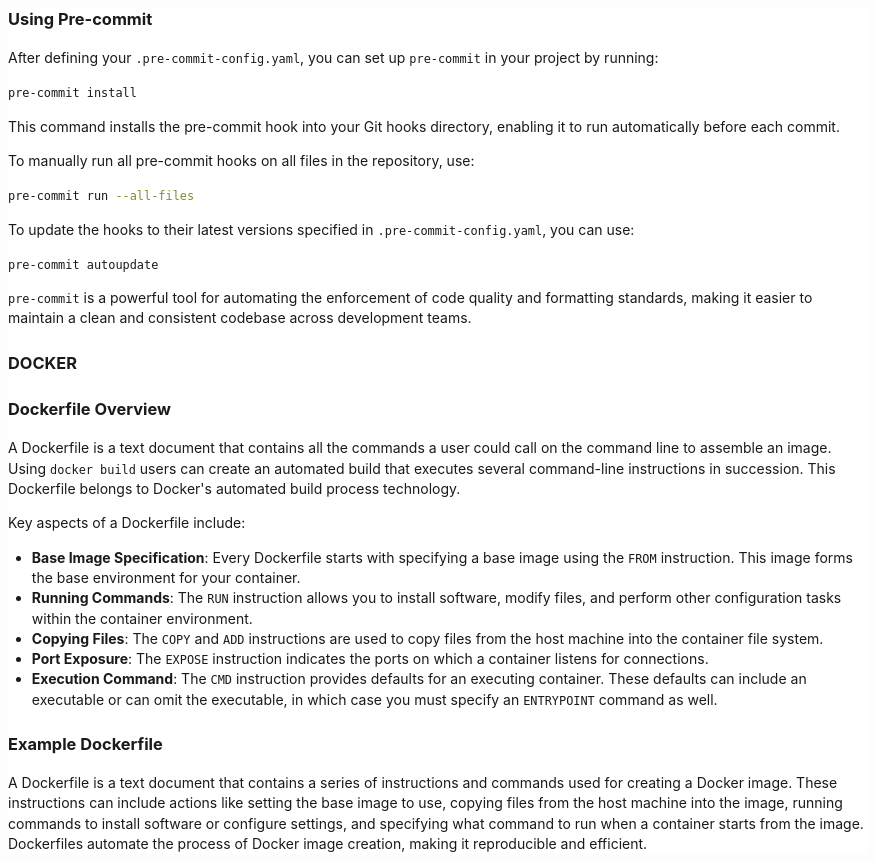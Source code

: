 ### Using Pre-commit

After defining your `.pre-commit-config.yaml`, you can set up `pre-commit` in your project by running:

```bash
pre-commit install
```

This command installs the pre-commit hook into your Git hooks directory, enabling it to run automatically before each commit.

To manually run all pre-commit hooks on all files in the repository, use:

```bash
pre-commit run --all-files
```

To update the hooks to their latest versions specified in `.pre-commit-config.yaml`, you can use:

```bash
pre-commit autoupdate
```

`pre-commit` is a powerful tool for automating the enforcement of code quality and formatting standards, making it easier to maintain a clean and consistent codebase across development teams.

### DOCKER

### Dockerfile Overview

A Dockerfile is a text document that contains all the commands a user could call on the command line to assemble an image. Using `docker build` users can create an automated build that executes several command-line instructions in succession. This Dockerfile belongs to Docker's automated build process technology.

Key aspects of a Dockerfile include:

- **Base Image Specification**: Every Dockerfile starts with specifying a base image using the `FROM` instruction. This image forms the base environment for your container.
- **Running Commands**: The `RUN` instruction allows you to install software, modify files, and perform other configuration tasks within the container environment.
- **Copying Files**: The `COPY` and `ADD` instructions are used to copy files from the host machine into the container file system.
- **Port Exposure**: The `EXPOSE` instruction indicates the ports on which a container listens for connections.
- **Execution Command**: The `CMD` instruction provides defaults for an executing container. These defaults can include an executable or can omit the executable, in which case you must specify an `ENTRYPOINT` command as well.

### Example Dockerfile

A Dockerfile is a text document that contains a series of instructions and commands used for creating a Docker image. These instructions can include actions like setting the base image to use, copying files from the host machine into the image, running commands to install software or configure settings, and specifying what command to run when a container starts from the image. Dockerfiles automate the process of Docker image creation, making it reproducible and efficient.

ACTION ITEM: Working through the records, find each line containing the word "hooks" and copy it.

ANSWER SECTION:
This command installs the pre-commit hook into your Git hooks directory, enabling it to run automatically before each commit.
To manually run all pre-commit hooks on all files in the repository, use:
To update the hooks to their latest versions specified in `.pre-commit-config.yaml`, you can use:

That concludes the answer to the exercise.